◆ Task details
In the entries below, find the lines that contain the word "awardees" and copy them.

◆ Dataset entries
__________________________________________________

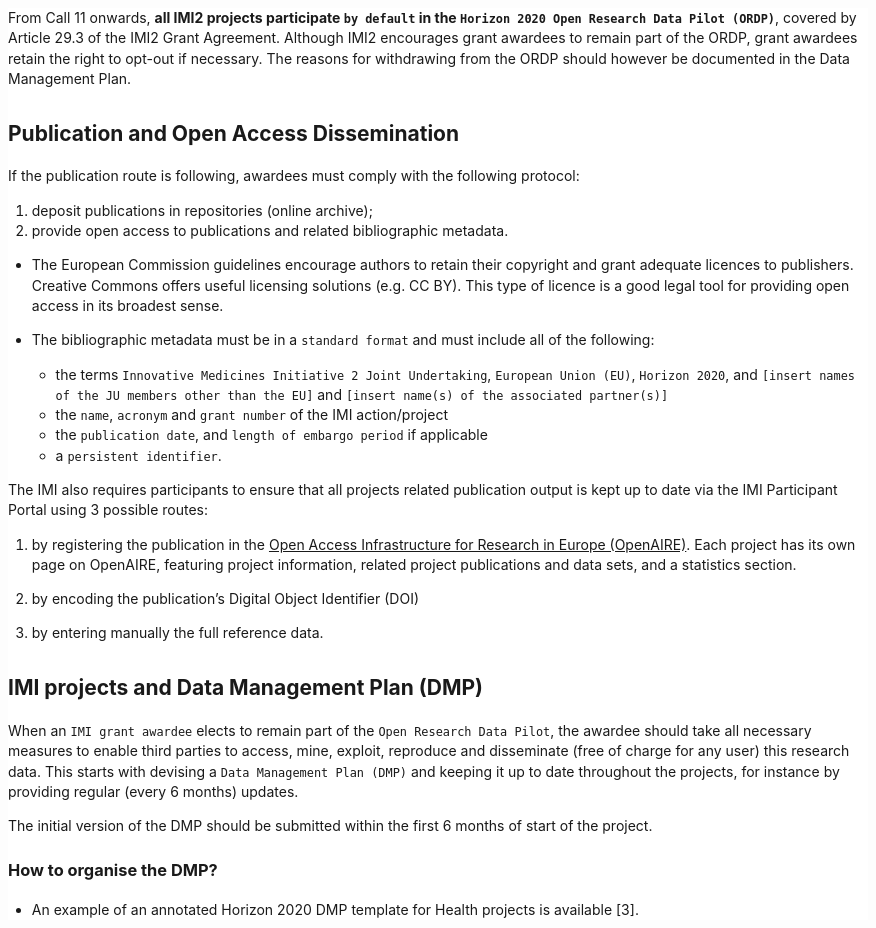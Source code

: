 From Call 11 onwards, **all IMI2 projects participate `by default` in the `Horizon 2020 Open Research Data Pilot (ORDP)`**, covered by Article 29.3 of the IMI2 Grant Agreement.
Although IMI2 encourages grant awardees to remain part of the ORDP, grant awardees retain the right to opt-out if necessary.
The reasons for withdrawing from the ORDP should however be documented in the Data Management Plan.

## Publication and Open Access Dissemination 


If the publication route is following, awardees must comply with the following protocol:

1. deposit publications in repositories (online archive);
2. provide open access to publications and related bibliographic metadata.


- The European Commission guidelines encourage authors to retain their copyright and grant adequate licences to publishers. Creative Commons offers useful licensing solutions (e.g. CC BY). This type of licence is a good legal tool for providing open access in its broadest sense.

- The bibliographic metadata must be in a `standard format` and must include all of the following:
    - the terms `Innovative Medicines Initiative 2 Joint Undertaking`, `European Union (EU)`, `Horizon 2020`, and `[insert names of the JU members other than the EU]` and `[insert name(s) of the associated partner(s)]`
    - the `name`, `acronym` and `grant number` of the IMI action/project
    - the `publication date`, and `length of embargo period` if applicable
    - a `persistent identifier`.

The IMI also requires participants to ensure that all projects related publication output is kept up to date via the IMI Participant Portal using 3 possible routes:

1. by registering the publication in the [Open Access Infrastructure for Research in Europe (OpenAIRE)](https://www.openaire.eu/). Each project has its own page on OpenAIRE, featuring project information, related project publications and data sets, and a statistics section.









3. by encoding the publication’s Digital Object Identifier (DOI)
4. by entering manually the full reference data.

## IMI projects and Data Management Plan (DMP)

When an `IMI grant awardee` elects to remain part of the `Open Research Data Pilot`, the awardee should take all necessary measures to enable third parties to access, mine, exploit, reproduce and disseminate (free of charge for any user) this research data. 
This starts with devising a `Data Management Plan (DMP)` and keeping it up to date throughout the projects, for instance by providing regular (every 6 months) updates.

The initial version of the DMP should be submitted within the first 6 months of start of the project. 

### How to organise the DMP?

- An example of an annotated Horizon 2020 DMP template for Health projects is available [3].
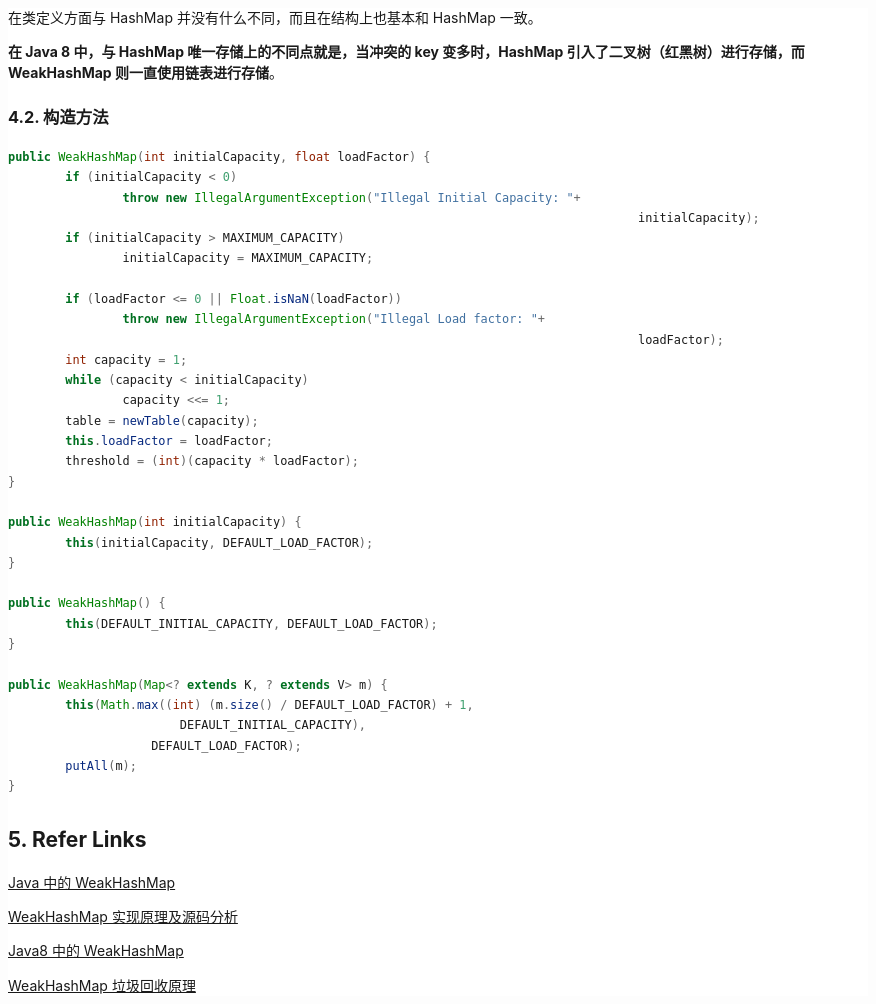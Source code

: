 在类定义方面与 HashMap 并没有什么不同，而且在结构上也基本和 HashMap 一致。

**在 Java 8 中，与 HashMap 唯一存储上的不同点就是，当冲突的 key 变多时，HashMap 引入了二叉树（红黑树）进行存储，而 WeakHashMap 则一直使用链表进行存储**。

### 4.2. 构造方法

```java
public WeakHashMap(int initialCapacity, float loadFactor) {
		if (initialCapacity < 0)
				throw new IllegalArgumentException("Illegal Initial Capacity: "+
																						initialCapacity);
		if (initialCapacity > MAXIMUM_CAPACITY)
				initialCapacity = MAXIMUM_CAPACITY;

		if (loadFactor <= 0 || Float.isNaN(loadFactor))
				throw new IllegalArgumentException("Illegal Load factor: "+
																						loadFactor);
		int capacity = 1;
		while (capacity < initialCapacity)
				capacity <<= 1;
		table = newTable(capacity);
		this.loadFactor = loadFactor;
		threshold = (int)(capacity * loadFactor);
}

public WeakHashMap(int initialCapacity) {
		this(initialCapacity, DEFAULT_LOAD_FACTOR);
}

public WeakHashMap() {
		this(DEFAULT_INITIAL_CAPACITY, DEFAULT_LOAD_FACTOR);
}

public WeakHashMap(Map<? extends K, ? extends V> m) {
		this(Math.max((int) (m.size() / DEFAULT_LOAD_FACTOR) + 1,
						DEFAULT_INITIAL_CAPACITY),
					DEFAULT_LOAD_FACTOR);
		putAll(m);
}
```

## 5. Refer Links

[Java 中的 WeakHashMap](http://duqicauc.gitee.io/2017/11/10/weakhashmap-in-java/)

[WeakHashMap 实现原理及源码分析](http://blog.csdn.net/itmyhome1990/article/details/77651165)

[Java8 中的 WeakHashMap](http://ifeve.com/weakhashmap/)

[WeakHashMap 垃圾回收原理](https://www.jianshu.com/p/6904d632549f)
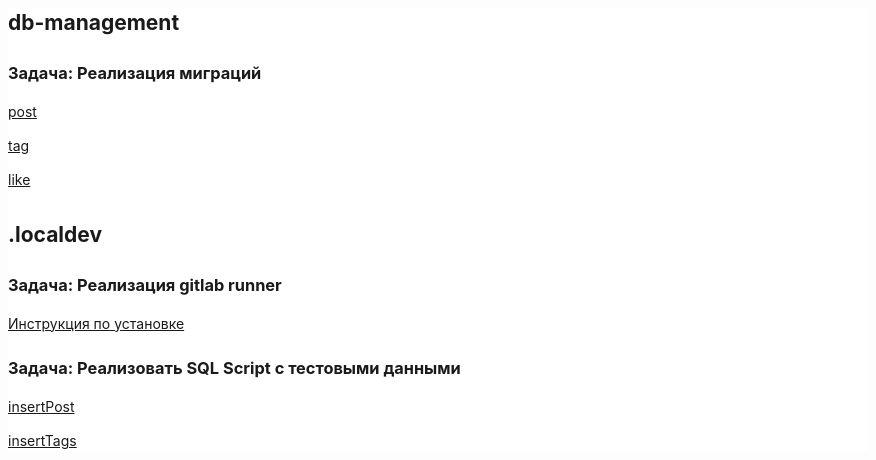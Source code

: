 ## db-management

### Задача: Реализация миграций 

[post](./db-management/src/main/resources/changelog/changelogs/changelog-1.0-post.xml)

[tag](./db-management/src/main/resources/changelog/changelogs/changelog-1.0-tag.xml)

[like](./db-management/src/main/resources/changelog/changelogs/changelog-1.0-like.xml)

## .localdev

### Задача: Реализация gitlab runner

[Инструкция по установке](./.localdev/README.md)

### Задача: Реализовать SQL Script с тестовыми данными 

[insertPost](./.localdev/testdata/insertPost.sql)

[insertTags](./.localdev/testdata/insert-tags.sql)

__________________________________________________

◆ Written answer
Although IMI2 encourages grant awardees to remain part of the ORDP, grant awardees retain the right to opt-out if necessary.
If the publication route is following, awardees must comply with the following protocol:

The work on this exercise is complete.